Reproduce the closing run of lines below verbatim, from the line that contains "A função processará" up to and including the final line.

============================================================

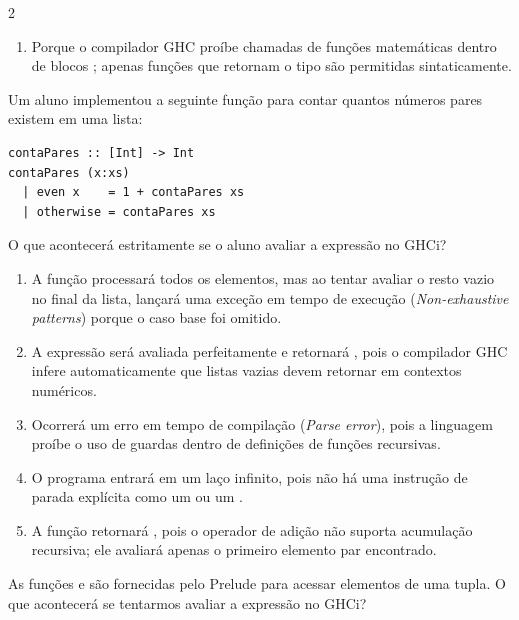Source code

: \documentclass[a4paper,10pt,brazil]{article}
\begin{document}
\begin{multicols}{2}
\begin{enumerate}
  \item Porque o compilador GHC proíbe chamadas de funções matemáticas dentro de blocos ; apenas funções que retornam o tipo  são permitidas sintaticamente.


\end{enumerate}

Um aluno implementou a seguinte função para contar quantos números pares existem em uma lista:

\begin{verbatim}
contaPares :: [Int] -> Int
contaPares (x:xs)
  | even x    = 1 + contaPares xs
  | otherwise = contaPares xs
\end{verbatim}

O que acontecerá estritamente se o aluno avaliar a expressão  no GHCi?

\begin{enumerate}
  \item A função processará todos os elementos, mas ao tentar avaliar o resto vazio no final da lista, lançará uma exceção em tempo de execução (\emph{Non-exhaustive patterns}) porque o caso base  foi omitido.

  \item A expressão será avaliada perfeitamente e retornará , pois o compilador GHC infere automaticamente que listas vazias devem retornar  em contextos numéricos.

  \item Ocorrerá um erro em tempo de compilação (\emph{Parse error}), pois a linguagem proíbe o uso de guardas dentro de definições de funções recursivas.

  \item O programa entrará em um laço infinito, pois não há uma instrução de parada explícita como um  ou um .

  \item A função retornará , pois o operador de adição não suporta acumulação recursiva; ele avaliará apenas o primeiro elemento par encontrado.


\end{enumerate}

As funções  e  são fornecidas pelo Prelude para acessar elementos de uma tupla. O que acontecerá se tentarmos avaliar a expressão  no GHCi?


\end{multicols}
\end{document}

============================================================

» WRITTEN SOLUTION:
  \item A função processará todos os elementos, mas ao tentar avaliar o resto vazio no final da lista, lançará uma exceção em tempo de execução (\emph{Non-exhaustive patterns}) porque o caso base  foi omitido.

  \item A expressão será avaliada perfeitamente e retornará , pois o compilador GHC infere automaticamente que listas vazias devem retornar  em contextos numéricos.

  \item Ocorrerá um erro em tempo de compilação (\emph{Parse error}), pois a linguagem proíbe o uso de guardas dentro de definições de funções recursivas.

  \item O programa entrará em um laço infinito, pois não há uma instrução de parada explícita como um  ou um .

  \item A função retornará , pois o operador de adição não suporta acumulação recursiva; ele avaliará apenas o primeiro elemento par encontrado.


\end{enumerate}

As funções  e  são fornecidas pelo Prelude para acessar elementos de uma tupla. O que acontecerá se tentarmos avaliar a expressão  no GHCi?


\end{multicols}
\end{document}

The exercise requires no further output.